AVAILABLE DATA: Begin
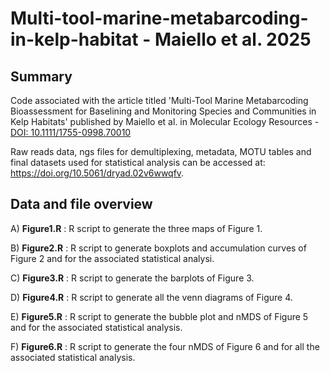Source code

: # Multi-tool-marine-metabarcoding-in-kelp-habitat - Maiello et al. 2025

## Summary
Code associated with the article titled 'Multi-Tool Marine Metabarcoding Bioassessment for Baselining and Monitoring Species and Communities in Kelp Habitats' published by Maiello et al. in Molecular Ecology Resources - [DOI: 10.1111/1755-0998.70010](https://doi.org/10.1111/1755-0998.70010)

Raw reads data, ngs files for demultiplexing, metadata, MOTU tables and final datasets used for statistical analysis can be accessed at: https://doi.org/10.5061/dryad.02v6wwqfv.

## Data and file overview
A) **Figure1.R** : R script to generate the three maps of Figure 1.

B) **Figure2.R** : R script to generate boxplots and accumulation curves of Figure 2 and for the associated statistical analysi.

C) **Figure3.R** : R script to generate the barplots of Figure 3.

D) **Figure4.R** : R script to generate all the venn diagrams of Figure 4.

E) **Figure5.R** : R script to generate the bubble plot and nMDS of Figure 5 and for the associated statistical analysis.

F) **Figure6.R** : R script to generate the four nMDS of Figure 6 and for all the associated statistical analysis.
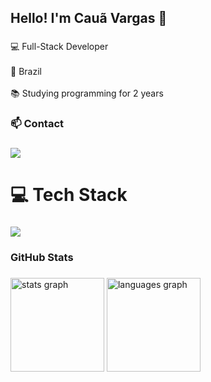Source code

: <h2 align="left">Hello! I'm Cauã Vargas 👋</h2>

###

<p align="left">💻 Full-Stack Developer<br><br>📍 Brazil<br><br>📚 Studying programming for 2 years</p>






<h3 align="left">📫 Contact</h3>

###

  <a href="mailto:cauavargas1849@gmail.com" target="_blank">
    <img src="https://skillicons.dev/icons?i=gmail" />
  </a>
 
</div>

###

#  💻 Tech Stack

###

<div align="left">
<img src="https://skillicons.dev/icons?i=java,spring,react,nestjs,nodejs,dart,flutter,tailwind,mysql,arduino,typescript,javascript,html,css,git,bots,github,kali,linux,aws,maven,vite,vscode,idea&perline=8" />


</div>

###

<h3 align="left">GitHub Stats</h3>

###

<div align="left">
  <img src="https://github-readme-stats.vercel.app/api?username=Caua23&hide_title=false&hide_rank=false&show_icons=true&include_all_commits=true&count_private=true&disable_animations=false&theme=dark&locale=en&hide_border=false" height="150" alt="stats graph"  />
  <img src="https://github-readme-stats.vercel.app/api/top-langs?username=Caua23&locale=en&hide_title=false&layout=compact&card_width=320&langs_count=5&theme=dark&hide_border=false" height="150" alt="languages graph"  />
</div>

###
AVAILABLE DATA: End
### ACTION ITEM
Write out the data above exactly as it appears, but without any image.

### ANSWER TO THIS EXERCISE
Source code

: # Multi-tool-marine-metabarcoding-in-kelp-habitat - Maiello et al. 2025

## Summary
Code associated with the article titled 'Multi-Tool Marine Metabarcoding Bioassessment for Baselining and Monitoring Species and Communities in Kelp Habitats' published by Maiello et al. in Molecular Ecology Resources - [DOI: 10.1111/1755-0998.70010](https://doi.org/10.1111/1755-0998.70010)

Raw reads data, ngs files for demultiplexing, metadata, MOTU tables and final datasets used for statistical analysis can be accessed at: https://doi.org/10.5061/dryad.02v6wwqfv.

## Data and file overview
A) **Figure1.R** : R script to generate the three maps of Figure 1.

B) **Figure2.R** : R script to generate boxplots and accumulation curves of Figure 2 and for the associated statistical analysi.

C) **Figure3.R** : R script to generate the barplots of Figure 3.

D) **Figure4.R** : R script to generate all the venn diagrams of Figure 4.

E) **Figure5.R** : R script to generate the bubble plot and nMDS of Figure 5 and for the associated statistical analysis.

F) **Figure6.R** : R script to generate the four nMDS of Figure 6 and for all the associated statistical analysis.
Source code

: <h2 align="left">Hello! I'm Cauã Vargas 👋</h2>

###

<p align="left">💻 Full-Stack Developer<br><br>📍 Brazil<br><br>📚 Studying programming for 2 years</p>






<h3 align="left">📫 Contact</h3>

###

  <a href="mailto:cauavargas1849@gmail.com" target="_blank">
    <img src="https://skillicons.dev/icons?i=gmail" />
  </a>
 
</div>

###

#  💻 Tech Stack

###

<div align="left">
<img src="https://skillicons.dev/icons?i=java,spring,react,nestjs,nodejs,dart,flutter,tailwind,mysql,arduino,typescript,javascript,html,css,git,bots,github,kali,linux,aws,maven,vite,vscode,idea&perline=8" />


</div>

###

<h3 align="left">GitHub Stats</h3>

###

<div align="left">
  <img src="https://github-readme-stats.vercel.app/api?username=Caua23&hide_title=false&hide_rank=false&show_icons=true&include_all_commits=true&count_private=true&disable_animations=false&theme=dark&locale=en&hide_border=false" height="150" alt="stats graph"  />
  <img src="https://github-readme-stats.vercel.app/api/top-langs?username=Caua23&locale=en&hide_title=false&layout=compact&card_width=320&langs_count=5&theme=dark&hide_border=false" height="150" alt="languages graph"  />
</div>

###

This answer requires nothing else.